Work item:
In the entries that follow, find each line with the word "step" and copy it.

BEGIN Task material

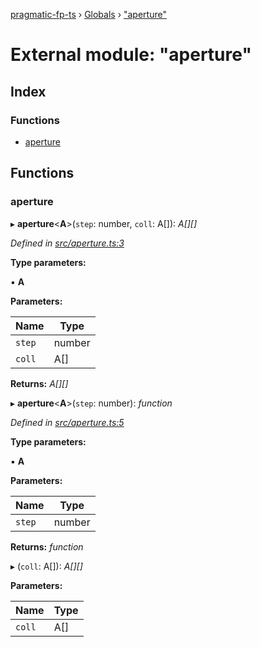 [pragmatic-fp-ts](../README.md) › [Globals](../globals.md) › ["aperture"](_aperture_.md)

# External module: "aperture"

## Index

### Functions

* [aperture](_aperture_.md#aperture)

## Functions

###  aperture

▸ **aperture**<**A**>(`step`: number, `coll`: A[]): *A[][]*

*Defined in [src/aperture.ts:3](https://github.com/hermann-p/pragmatic-fp-ts/blob/893c172/src/aperture.ts#L3)*

**Type parameters:**

▪ **A**

**Parameters:**

Name | Type |
------ | ------ |
`step` | number |
`coll` | A[] |

**Returns:** *A[][]*

▸ **aperture**<**A**>(`step`: number): *function*

*Defined in [src/aperture.ts:5](https://github.com/hermann-p/pragmatic-fp-ts/blob/893c172/src/aperture.ts#L5)*

**Type parameters:**

▪ **A**

**Parameters:**

Name | Type |
------ | ------ |
`step` | number |

**Returns:** *function*

▸ (`coll`: A[]): *A[][]*

**Parameters:**

Name | Type |
------ | ------ |
`coll` | A[] |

END Task material

Response box:
▸ **aperture**<**A**>(`step`: number, `coll`: A[]): *A[][]*
`step` | number |
▸ **aperture**<**A**>(`step`: number): *function*
`step` | number |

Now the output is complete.